Lexington. Charles Rhule, who lives west of Lexington, is among the few persons, living or dead, who were born in Richland County at a period so remote as 1814. He first saw the light in a rude cabin of the primitive type in Perry Township, Dec. 16, 1814, and but few were ever ushered into the world under less auspices circumstances. His father would have made his advent there two years sooner, but he was drafted into the army in the war of 1812. Being mustered out he began the erection of a cabin at the designated place and it had no fire-place when Mr. Rhule was born and this will illustrate the fortitude of pioneer women and the asperities incident to pioneer days. The cabin was reared in a wild weird spot and deer, wolves and bear roamed in unfettered freedom through the vast expanse of somber forest. Mr. Rhule often saw the Indians pass the cabin when en route to Mt. Vernon to trade their furs, but they had not the savage instinct of the race to reek their hands in the blood of the invaders of their realm. His father hauled grain to Mansfield and sold it to John Wiler. He often went with his father and he recollects when there were but two houses north of the City Mill. Mr. Rhule helped clear up the farm where he was born and in 1840 located at his present home. He was the fifth of a family of 17 children and it is noteworthy that his mother was born in Pennsylvania in 1781 and died in Missouri in 1881, having rounded out a century of life. Mr. Rhule has a vivid memory of pioneer life and he regrets that man's vandal hands has destroyed the beauties of nature at whose shrine he fondly worships. He is yet remarkably alert.

 

From Mansfield Semi-Weekly News, October 18, 1898

 

It is noteworthy that Charles Rhule, who lives two miles northwest of Lexington, is one of the few yet living of the brave athletic men who blazed the way through the trackless primitive wilds of Richland county and he is probably the only person living who was born in the same county at a period so remote as Dec. 14, 1814, and few were ever ushered into the world under more adverse circumstances. He first saw the light in a log cabin of the rude primitive type a few miles south of here in Perry township. The chimney was not yet built in the cabin, the family having been necessitated to move into it before it was finished and the storm fiend howled in, loud sep--chral tones as it swept through the naked branches of the huge trees that environed their lonely abode. It beat the earth in its awful fury and the cabin shook and the snow and bleak howling blasts crept through the crevices and though his birth was under such inauspicious circumstances, Mr. Rhule developed into a remarkably strong and athletic man.

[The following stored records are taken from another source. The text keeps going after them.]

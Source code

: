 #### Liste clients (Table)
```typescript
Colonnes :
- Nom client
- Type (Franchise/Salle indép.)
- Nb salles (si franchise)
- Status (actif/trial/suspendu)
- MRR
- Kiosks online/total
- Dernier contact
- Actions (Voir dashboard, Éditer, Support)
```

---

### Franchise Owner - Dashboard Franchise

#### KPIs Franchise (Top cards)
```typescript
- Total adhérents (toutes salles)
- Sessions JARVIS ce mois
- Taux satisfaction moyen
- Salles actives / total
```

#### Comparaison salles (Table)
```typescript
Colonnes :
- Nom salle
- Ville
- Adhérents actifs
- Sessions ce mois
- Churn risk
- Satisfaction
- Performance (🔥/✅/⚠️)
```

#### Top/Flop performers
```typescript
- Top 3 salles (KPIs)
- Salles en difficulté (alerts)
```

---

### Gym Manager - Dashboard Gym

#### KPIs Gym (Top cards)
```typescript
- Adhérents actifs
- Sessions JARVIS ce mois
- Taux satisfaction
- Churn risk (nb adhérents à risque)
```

The smoke of no other cabin could be seen curling through the dense foliage of the vast gloomy expanse of forest in which many wild animals had their lair and contended fiercely with the lone pioneer for the sovereignty of that now beautiful region. Mr. Rhule when a small boy, often saw Indians passing enroute to Mt. Vernon to trade their furs. But these Indians had not the savage instinct of the race to reek their hands in the blood of the white invaders of their realm. He was captain of a military company nearly seventy years ago and few men of his age are so active as he. There will be no more Americas to subdue from the primitive savagery of nature and Mr. Rhule and his co-pioneers are of a type which the world will never see again. Their names and deeds should be recorded on history's pages and not be lost in fading tradition.